Hugo Boss reported a 1% decline in currency-adjusted second-quarter sales of FY24 to €1.015 billion (about $1.1 billion). Sales rose 5% in the Americas but declined in EMEA and Asia-Pacific. Wholesale sales in physical stores grew 5%, while the digital business fell 4%. Operating profit fell to €70 million.
The company's performance varied significantly across different regions. In the Americas, Hugo Boss continued its growth trajectory with a 5 percent increase in sales. However, this was offset by moderate revenue declines in Europe, the Middle East and Africa (EMEA) and Asia-Pacific, which fell by 2 percent and 4 percent respectively in the second quarter, the company said in a press release.
From a channel perspective, the company maintained its momentum in physical wholesale, with sales up 5%. In contrast, revenues from the group’s digital business decreased by 4% compared to the previous year. Physical retail also saw a slight decline in revenue, down 2%, reflecting lower store traffic.
Weaker overall consumer sentiment impacted the performance of the company’s brands. Boss’s menswear line currency-adjusted revenues were 2% below the prior-year level. In contrast, Boss’s womenswear line posted a 2% increase in currency-adjusted sales. The Hugo brand performed well, with currency-adjusted sales up 3%, supported by the successful launch of its new denim-focused brand line, Hugo Blue.
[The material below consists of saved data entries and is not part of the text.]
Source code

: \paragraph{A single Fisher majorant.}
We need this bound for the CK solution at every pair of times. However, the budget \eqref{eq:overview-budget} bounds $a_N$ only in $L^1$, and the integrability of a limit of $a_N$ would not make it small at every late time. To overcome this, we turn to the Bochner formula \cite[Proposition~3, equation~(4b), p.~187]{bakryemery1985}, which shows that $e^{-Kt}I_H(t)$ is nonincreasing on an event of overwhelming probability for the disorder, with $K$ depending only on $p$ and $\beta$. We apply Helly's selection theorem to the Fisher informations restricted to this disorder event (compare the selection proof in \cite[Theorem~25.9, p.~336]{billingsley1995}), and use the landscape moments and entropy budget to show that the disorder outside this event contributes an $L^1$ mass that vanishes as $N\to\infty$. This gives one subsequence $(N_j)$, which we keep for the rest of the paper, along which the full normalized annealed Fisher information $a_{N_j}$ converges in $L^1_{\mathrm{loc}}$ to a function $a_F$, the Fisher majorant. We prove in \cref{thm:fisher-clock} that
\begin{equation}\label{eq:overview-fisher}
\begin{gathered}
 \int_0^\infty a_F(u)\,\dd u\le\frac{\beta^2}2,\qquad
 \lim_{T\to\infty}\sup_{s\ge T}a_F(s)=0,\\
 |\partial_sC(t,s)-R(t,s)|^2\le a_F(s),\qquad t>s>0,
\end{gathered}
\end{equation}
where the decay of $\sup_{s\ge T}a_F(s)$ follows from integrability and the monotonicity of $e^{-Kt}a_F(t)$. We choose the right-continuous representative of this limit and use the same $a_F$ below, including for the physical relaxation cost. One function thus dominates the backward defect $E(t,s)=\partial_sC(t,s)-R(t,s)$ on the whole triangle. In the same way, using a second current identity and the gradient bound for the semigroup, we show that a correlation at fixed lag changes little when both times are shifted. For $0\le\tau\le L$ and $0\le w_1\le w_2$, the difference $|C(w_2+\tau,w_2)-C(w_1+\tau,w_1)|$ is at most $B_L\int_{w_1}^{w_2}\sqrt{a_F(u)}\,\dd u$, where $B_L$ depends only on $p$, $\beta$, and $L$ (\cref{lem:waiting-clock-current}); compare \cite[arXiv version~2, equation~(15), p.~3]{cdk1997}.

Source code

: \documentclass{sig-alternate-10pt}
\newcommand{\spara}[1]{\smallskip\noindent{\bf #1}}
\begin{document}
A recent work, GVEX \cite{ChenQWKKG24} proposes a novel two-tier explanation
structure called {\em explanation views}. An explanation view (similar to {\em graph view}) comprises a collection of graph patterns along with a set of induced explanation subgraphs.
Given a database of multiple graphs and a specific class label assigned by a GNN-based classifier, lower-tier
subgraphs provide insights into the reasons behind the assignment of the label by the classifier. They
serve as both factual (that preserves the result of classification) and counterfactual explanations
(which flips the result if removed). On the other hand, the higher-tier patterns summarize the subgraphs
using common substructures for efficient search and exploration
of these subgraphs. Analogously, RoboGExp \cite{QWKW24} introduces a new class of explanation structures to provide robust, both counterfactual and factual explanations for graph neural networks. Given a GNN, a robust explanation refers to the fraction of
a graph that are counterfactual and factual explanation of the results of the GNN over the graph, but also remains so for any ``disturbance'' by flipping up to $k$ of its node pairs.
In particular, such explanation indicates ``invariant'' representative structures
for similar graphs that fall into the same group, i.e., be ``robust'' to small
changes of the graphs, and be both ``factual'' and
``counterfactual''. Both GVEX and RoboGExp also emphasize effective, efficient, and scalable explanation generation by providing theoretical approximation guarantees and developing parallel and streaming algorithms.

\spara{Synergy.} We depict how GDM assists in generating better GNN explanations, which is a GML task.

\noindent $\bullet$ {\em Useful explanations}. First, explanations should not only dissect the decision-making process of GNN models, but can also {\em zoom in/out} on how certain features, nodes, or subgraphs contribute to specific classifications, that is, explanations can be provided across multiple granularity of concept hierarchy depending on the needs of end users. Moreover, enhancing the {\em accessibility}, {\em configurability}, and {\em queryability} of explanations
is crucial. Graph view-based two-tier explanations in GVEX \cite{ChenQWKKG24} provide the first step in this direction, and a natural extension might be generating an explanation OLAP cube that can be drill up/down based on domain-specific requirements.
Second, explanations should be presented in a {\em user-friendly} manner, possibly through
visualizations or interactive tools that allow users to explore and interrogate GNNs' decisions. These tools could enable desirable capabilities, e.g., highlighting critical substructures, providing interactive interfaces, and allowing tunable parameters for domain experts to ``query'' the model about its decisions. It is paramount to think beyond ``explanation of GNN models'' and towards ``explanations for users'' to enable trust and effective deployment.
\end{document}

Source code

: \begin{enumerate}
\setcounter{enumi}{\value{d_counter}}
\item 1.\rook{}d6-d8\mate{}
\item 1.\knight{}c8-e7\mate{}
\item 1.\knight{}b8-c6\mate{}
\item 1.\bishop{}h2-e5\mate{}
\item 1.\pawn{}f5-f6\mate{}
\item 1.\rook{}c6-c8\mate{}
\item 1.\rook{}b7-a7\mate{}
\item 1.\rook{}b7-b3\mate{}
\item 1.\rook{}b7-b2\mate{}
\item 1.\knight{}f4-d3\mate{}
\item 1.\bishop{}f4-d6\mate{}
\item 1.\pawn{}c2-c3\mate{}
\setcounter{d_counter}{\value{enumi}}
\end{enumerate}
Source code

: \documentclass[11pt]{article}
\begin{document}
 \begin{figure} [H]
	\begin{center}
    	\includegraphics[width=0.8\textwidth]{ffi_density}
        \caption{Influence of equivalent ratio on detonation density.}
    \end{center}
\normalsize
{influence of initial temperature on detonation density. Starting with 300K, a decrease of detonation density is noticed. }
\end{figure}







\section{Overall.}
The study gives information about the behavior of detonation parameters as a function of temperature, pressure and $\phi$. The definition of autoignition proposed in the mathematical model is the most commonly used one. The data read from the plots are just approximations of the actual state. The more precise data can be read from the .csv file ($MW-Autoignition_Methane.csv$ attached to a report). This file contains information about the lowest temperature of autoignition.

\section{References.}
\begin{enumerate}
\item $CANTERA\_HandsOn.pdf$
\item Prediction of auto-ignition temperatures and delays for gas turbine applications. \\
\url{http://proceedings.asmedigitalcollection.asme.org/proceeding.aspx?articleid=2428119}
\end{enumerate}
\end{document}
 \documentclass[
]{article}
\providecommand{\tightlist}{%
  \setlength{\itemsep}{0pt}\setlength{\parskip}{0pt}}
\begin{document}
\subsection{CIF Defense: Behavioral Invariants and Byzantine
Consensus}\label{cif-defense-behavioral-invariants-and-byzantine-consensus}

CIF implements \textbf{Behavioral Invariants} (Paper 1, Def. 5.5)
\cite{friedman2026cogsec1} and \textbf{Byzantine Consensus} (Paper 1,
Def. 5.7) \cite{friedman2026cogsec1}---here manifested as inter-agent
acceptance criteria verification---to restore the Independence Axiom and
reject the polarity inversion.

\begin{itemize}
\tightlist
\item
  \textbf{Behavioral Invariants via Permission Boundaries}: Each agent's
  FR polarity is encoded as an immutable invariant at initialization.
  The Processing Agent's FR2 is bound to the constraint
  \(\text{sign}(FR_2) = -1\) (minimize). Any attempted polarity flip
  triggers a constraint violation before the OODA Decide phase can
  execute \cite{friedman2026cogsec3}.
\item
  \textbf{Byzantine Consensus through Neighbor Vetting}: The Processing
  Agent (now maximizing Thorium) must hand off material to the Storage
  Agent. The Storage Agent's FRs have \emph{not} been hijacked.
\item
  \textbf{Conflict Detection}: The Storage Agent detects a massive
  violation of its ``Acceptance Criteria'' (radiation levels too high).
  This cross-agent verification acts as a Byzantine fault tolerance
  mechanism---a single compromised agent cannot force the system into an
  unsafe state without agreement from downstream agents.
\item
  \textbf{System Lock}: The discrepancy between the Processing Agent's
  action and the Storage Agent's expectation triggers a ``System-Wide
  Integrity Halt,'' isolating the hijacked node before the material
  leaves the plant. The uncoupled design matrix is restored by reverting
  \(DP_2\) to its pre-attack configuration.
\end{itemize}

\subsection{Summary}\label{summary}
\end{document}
Second-quarter operating profit (EBIT) amounted to a preliminary €70 million, a significant decrease from €121 million in the second quarter of fiscal year 2023. Nevertheless, the company achieved a solid improvement in gross margin, which increased by 50 basis points to 62.9 percent from 62.3 percent in the same period of the previous year.
In addition, Hugo Boss reported a positive development in inventory management, with inventory levels down 7 percent year-on-year on a currency-adjusted basis.
“We are operating in a period of significant global macroeconomic uncertainty, which also impacted our performance in the second quarter,” he said. Daniel Grieder, CEO of Hugo Boss“While the timing of any macroeconomic recovery remains uncertain, our strategy of consistently investing in our strong brands, Boss and Hugo, gives us confidence in our ability to continue to drive above-trend growth and capture greater market share.”